Perdón, condición necesaria
Frente a los deseos de justicia, que muchas veces tiene el tinte de la venganza, en este clima de violencia que lacera al país, los obispos hacen una llamada a vivir una actitud que a muchos les resulta incómoda, cuando no fuera de lugar: el perdón, su petición o concesión, como un recurso para la reconciliación social.
“En un contexto de violencia generalizada, señalan los prelados, el perdón es una propuesta especialmente cargada de sospechas. La reconciliación se realiza en plenitud cuando se entrelazan el perdón que se pide y el perdón otorgado”.
El perdón, como decisión personal, libre, proactiva, implica el riesgo de no encontrar respuesta o de ser perseguido; sin embargo “expresa la madurez de la fe, que lleva a la gratitud, por la esperanza en el Reino”.

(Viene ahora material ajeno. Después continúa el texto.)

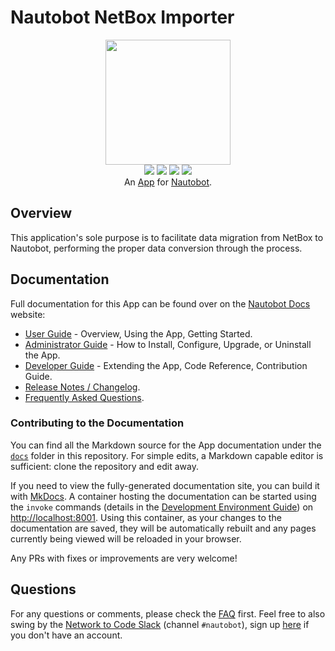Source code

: # Nautobot NetBox Importer

<p align="center">
  <img src="https://raw.githubusercontent.com/nautobot/nautobot-plugin-netbox-importer/develop/docs/images/icon-nautobot-netbox-importer.png" class="logo" height="200px">
  <br>
  <a href="https://github.com/nautobot/nautobot-app-netbox-importer/actions"><img src="https://github.com/nautobot/nautobot-app-netbox-importer/actions/workflows/ci.yml/badge.svg?branch=main"></a>
  <a href="https://docs.nautobot.com/projects/netbox-importer/en/latest/"><img src="https://readthedocs.org/projects/nautobot-plugin-netbox-importer/badge/"></a>
  <a href="https://pypi.org/project/nautobot-netbox-importer/"><img src="https://img.shields.io/pypi/v/nautobot-netbox-importer"></a>
  <a href="https://pypi.org/project/nautobot-netbox-importer/"><img src="https://img.shields.io/pypi/dm/nautobot-netbox-importer"></a>
  <br>
  An <a href="https://networktocode.com/nautobot-apps/">App</a> for <a href="https://nautobot.com/">Nautobot</a>.
</p>

## Overview

This application's sole purpose is to facilitate data migration from NetBox to Nautobot, performing the proper data conversion through the process.

## Documentation

Full documentation for this App can be found over on the [Nautobot Docs](https://docs.nautobot.com) website:

- [User Guide](https://docs.nautobot.com/projects/netbox-importer/en/latest/user/app_overview/) - Overview, Using the App, Getting Started.
- [Administrator Guide](https://docs.nautobot.com/projects/netbox-importer/en/latest/admin/install/) - How to Install, Configure, Upgrade, or Uninstall the App.
- [Developer Guide](https://docs.nautobot.com/projects/netbox-importer/en/latest/dev/contributing/) - Extending the App, Code Reference, Contribution Guide.
- [Release Notes / Changelog](https://docs.nautobot.com/projects/netbox-importer/en/latest/admin/release_notes/).
- [Frequently Asked Questions](https://docs.nautobot.com/projects/netbox-importer/en/latest/user/faq/).

### Contributing to the Documentation

You can find all the Markdown source for the App documentation under the [`docs`](https://github.com/nautobot/nautobot-app-netbox-importer/tree/develop/docs) folder in this repository. For simple edits, a Markdown capable editor is sufficient: clone the repository and edit away.

If you need to view the fully-generated documentation site, you can build it with [MkDocs](https://www.mkdocs.org/). A container hosting the documentation can be started using the `invoke` commands (details in the [Development Environment Guide](https://docs.nautobot.com/projects/netbox-importer/en/latest/dev/dev_environment/#docker-development-environment)) on [http://localhost:8001](http://localhost:8001). Using this container, as your changes to the documentation are saved, they will be automatically rebuilt and any pages currently being viewed will be reloaded in your browser.

Any PRs with fixes or improvements are very welcome!

## Questions

For any questions or comments, please check the [FAQ](https://docs.nautobot.com/projects/netbox-importer/en/latest/user/faq/) first. Feel free to also swing by the [Network to Code Slack](https://networktocode.slack.com/) (channel `#nautobot`), sign up [here](http://slack.networktocode.com/) if you don't have an account.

“Pedir perdón nos reconcilia con nosotros mismos, nos permite aceptarnos como somos, nos despoja de un falso sentimiento de inocencia. Perdonar nos libera profundamente: nos libera del rencor y de nuestra fijación en el pasado y nos capacita para asumir la responsabilidad de crear en nueva manera las relaciones interpersonales y sociales”.
La esperanza como recurso
No cabe duda que la situación de inseguridad y violencia, de empobrecimiento, marginación e inequidad que vivimos no podrá ser superada en el corto plazo. Como lo indican los obispos en su exhortación pastoral, exige que todos, desde nuestros campos propios de acción, nos involucremos. Ellos, los obispos, señalan que las relaciones de justicia y caridad se construyen, desde lo pequeño y discreto del día a día, en el cara a cara de nuestros encuentros personales y de ahí saltan a lo “macro”.
Aunque el contexto actual ha robado la seguridad, la paz y la esperanza en muchos, “somos un pueblo de tradiciones con profundas raíces cristianas, amante de la paz, solidario, que sabe encontrar en medio de las situaciones difíciles razones para la esperanza y la alegría y lo expresa en su gusto por la fiesta, por la convivencia y en el gran valor que da a la vida familiar. Precisamente, porque sabemos que la raíz de la cultura mexicana es fecunda y porque reconocemos en ella la obra buena de que Dios ha realizado en nuestro pueblo a lo largo de su historia, hoy queremos alentar en todos la esperanza”.